* _Problem description_
Keep the pictures out while you transcribe the listing below exactly.

* _Data for analysis_

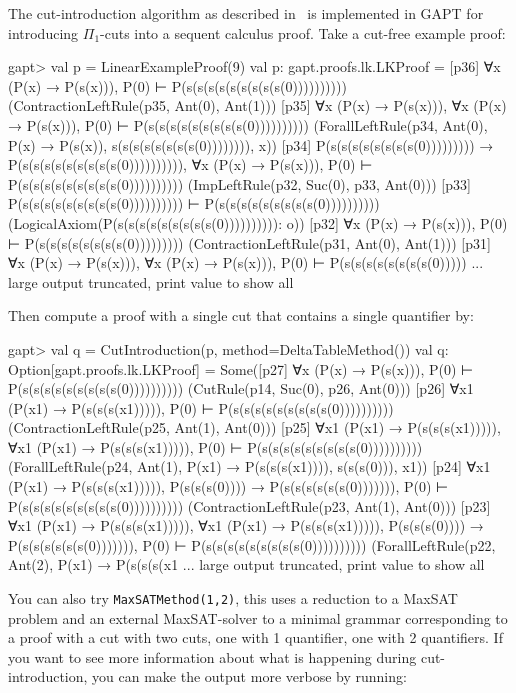 \documentclass[a4paper,11pt]{book}
\begin{document}
The cut-introduction algorithm as described in~\cite{Hetzl2012,Hetzl14Algorithmic,Hetzl14Introducing} is
implemented in GAPT for introducing $\Pi_1$-cuts into a sequent calculus
proof. Take a cut-free example proof:
\begin{clilisting}
  gapt> val p = LinearExampleProof(9)
  val p: gapt.proofs.lk.LKProof = [p36] ∀x (P(x) → P(s(x))), P(0) ⊢ P(s(s(s(s(s(s(s(s(s(0))))))))))    (ContractionLeftRule(p35, Ant(0), Ant(1)))
  [p35] ∀x (P(x) → P(s(x))), ∀x (P(x) → P(s(x))), P(0) ⊢ P(s(s(s(s(s(s(s(s(s(0))))))))))    (ForallLeftRule(p34, Ant(0), P(x) → P(s(x)), s(s(s(s(s(s(s(s(0)))))))), x))
  [p34] P(s(s(s(s(s(s(s(s(0))))))))) → P(s(s(s(s(s(s(s(s(s(0)))))))))),
  ∀x (P(x) → P(s(x))),
  P(0)
  ⊢
  P(s(s(s(s(s(s(s(s(s(0))))))))))    (ImpLeftRule(p32, Suc(0), p33, Ant(0)))
  [p33] P(s(s(s(s(s(s(s(s(s(0)))))))))) ⊢ P(s(s(s(s(s(s(s(s(s(0))))))))))    (LogicalAxiom(P(s(s(s(s(s(s(s(s(s(0)))))))))): o))
  [p32] ∀x (P(x) → P(s(x))), P(0) ⊢ P(s(s(s(s(s(s(s(s(0)))))))))    (ContractionLeftRule(p31, Ant(0), Ant(1)))
  [p31] ∀x (P(x) → P(s(x))), ∀x (P(x) → P(s(x))), P(0) ⊢ P(s(s(s(s(s(s(s(s(0))))) ... large output truncated, print value to show all

\end{clilisting}
Then compute a proof with a single cut that contains a single quantifier by:
\begin{clilisting}
  gapt> val q = CutIntroduction(p, method=DeltaTableMethod())
  val q: Option[gapt.proofs.lk.LKProof] = Some([p27] ∀x (P(x) → P(s(x))), P(0) ⊢ P(s(s(s(s(s(s(s(s(s(0))))))))))    (CutRule(p14, Suc(0), p26, Ant(0)))
  [p26] ∀x1 (P(x1) → P(s(s(s(x1))))), P(0) ⊢ P(s(s(s(s(s(s(s(s(s(0))))))))))    (ContractionLeftRule(p25, Ant(1), Ant(0)))
  [p25] ∀x1 (P(x1) → P(s(s(s(x1))))),
  ∀x1 (P(x1) → P(s(s(s(x1))))),
  P(0)
  ⊢
  P(s(s(s(s(s(s(s(s(s(0))))))))))    (ForallLeftRule(p24, Ant(1), P(x1) → P(s(s(s(x1)))), s(s(s(0))), x1))
  [p24] ∀x1 (P(x1) → P(s(s(s(x1))))),
  P(s(s(s(0)))) → P(s(s(s(s(s(s(0))))))),
  P(0)
  ⊢
  P(s(s(s(s(s(s(s(s(s(0))))))))))    (ContractionLeftRule(p23, Ant(1), Ant(0)))
  [p23] ∀x1 (P(x1) → P(s(s(s(x1))))),
  ∀x1 (P(x1) → P(s(s(s(x1))))),
  P(s(s(s(0)))) → P(s(s(s(s(s(s(0))))))),
  P(0)
  ⊢
  P(s(s(s(s(s(s(s(s(s(0))))))))))    (ForallLeftRule(p22, Ant(2), P(x1) → P(s(s(s(x1 ... large output truncated, print value to show all

\end{clilisting}

You can also try \texttt{MaxSATMethod(1,2)}, this uses a reduction to a MaxSAT
problem and an external MaxSAT-solver to a
minimal grammar corresponding to a proof with a cut with two cuts, one with 1
quantifier, one with 2 quantifiers.  If you want to see more information
about what is happening during cut-introduction, you can make the output more
verbose by running:
\end{document}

* _Answer to this task_
 \documentclass[a4paper,11pt]{book}
\begin{document}
The cut-introduction algorithm as described in~\cite{Hetzl2012,Hetzl14Algorithmic,Hetzl14Introducing} is
implemented in GAPT for introducing $\Pi_1$-cuts into a sequent calculus
proof. Take a cut-free example proof:
\begin{clilisting}
  gapt> val p = LinearExampleProof(9)
  val p: gapt.proofs.lk.LKProof = [p36] ∀x (P(x) → P(s(x))), P(0) ⊢ P(s(s(s(s(s(s(s(s(s(0))))))))))    (ContractionLeftRule(p35, Ant(0), Ant(1)))
  [p35] ∀x (P(x) → P(s(x))), ∀x (P(x) → P(s(x))), P(0) ⊢ P(s(s(s(s(s(s(s(s(s(0))))))))))    (ForallLeftRule(p34, Ant(0), P(x) → P(s(x)), s(s(s(s(s(s(s(s(0)))))))), x))
  [p34] P(s(s(s(s(s(s(s(s(0))))))))) → P(s(s(s(s(s(s(s(s(s(0)))))))))),
  ∀x (P(x) → P(s(x))),
  P(0)
  ⊢
  P(s(s(s(s(s(s(s(s(s(0))))))))))    (ImpLeftRule(p32, Suc(0), p33, Ant(0)))
  [p33] P(s(s(s(s(s(s(s(s(s(0)))))))))) ⊢ P(s(s(s(s(s(s(s(s(s(0))))))))))    (LogicalAxiom(P(s(s(s(s(s(s(s(s(s(0)))))))))): o))
  [p32] ∀x (P(x) → P(s(x))), P(0) ⊢ P(s(s(s(s(s(s(s(s(0)))))))))    (ContractionLeftRule(p31, Ant(0), Ant(1)))
  [p31] ∀x (P(x) → P(s(x))), ∀x (P(x) → P(s(x))), P(0) ⊢ P(s(s(s(s(s(s(s(s(0))))) ... large output truncated, print value to show all

\end{clilisting}
Then compute a proof with a single cut that contains a single quantifier by:
\begin{clilisting}
  gapt> val q = CutIntroduction(p, method=DeltaTableMethod())
  val q: Option[gapt.proofs.lk.LKProof] = Some([p27] ∀x (P(x) → P(s(x))), P(0) ⊢ P(s(s(s(s(s(s(s(s(s(0))))))))))    (CutRule(p14, Suc(0), p26, Ant(0)))
  [p26] ∀x1 (P(x1) → P(s(s(s(x1))))), P(0) ⊢ P(s(s(s(s(s(s(s(s(s(0))))))))))    (ContractionLeftRule(p25, Ant(1), Ant(0)))
  [p25] ∀x1 (P(x1) → P(s(s(s(x1))))),
  ∀x1 (P(x1) → P(s(s(s(x1))))),
  P(0)
  ⊢
  P(s(s(s(s(s(s(s(s(s(0))))))))))    (ForallLeftRule(p24, Ant(1), P(x1) → P(s(s(s(x1)))), s(s(s(0))), x1))
  [p24] ∀x1 (P(x1) → P(s(s(s(x1))))),
  P(s(s(s(0)))) → P(s(s(s(s(s(s(0))))))),
  P(0)
  ⊢
  P(s(s(s(s(s(s(s(s(s(0))))))))))    (ContractionLeftRule(p23, Ant(1), Ant(0)))
  [p23] ∀x1 (P(x1) → P(s(s(s(x1))))),
  ∀x1 (P(x1) → P(s(s(s(x1))))),
  P(s(s(s(0)))) → P(s(s(s(s(s(s(0))))))),
  P(0)
  ⊢
  P(s(s(s(s(s(s(s(s(s(0))))))))))    (ForallLeftRule(p22, Ant(2), P(x1) → P(s(s(s(x1 ... large output truncated, print value to show all

\end{clilisting}

You can also try \texttt{MaxSATMethod(1,2)}, this uses a reduction to a MaxSAT
problem and an external MaxSAT-solver to a
minimal grammar corresponding to a proof with a cut with two cuts, one with 1
quantifier, one with 2 quantifiers.  If you want to see more information
about what is happening during cut-introduction, you can make the output more
verbose by running:
\end{document}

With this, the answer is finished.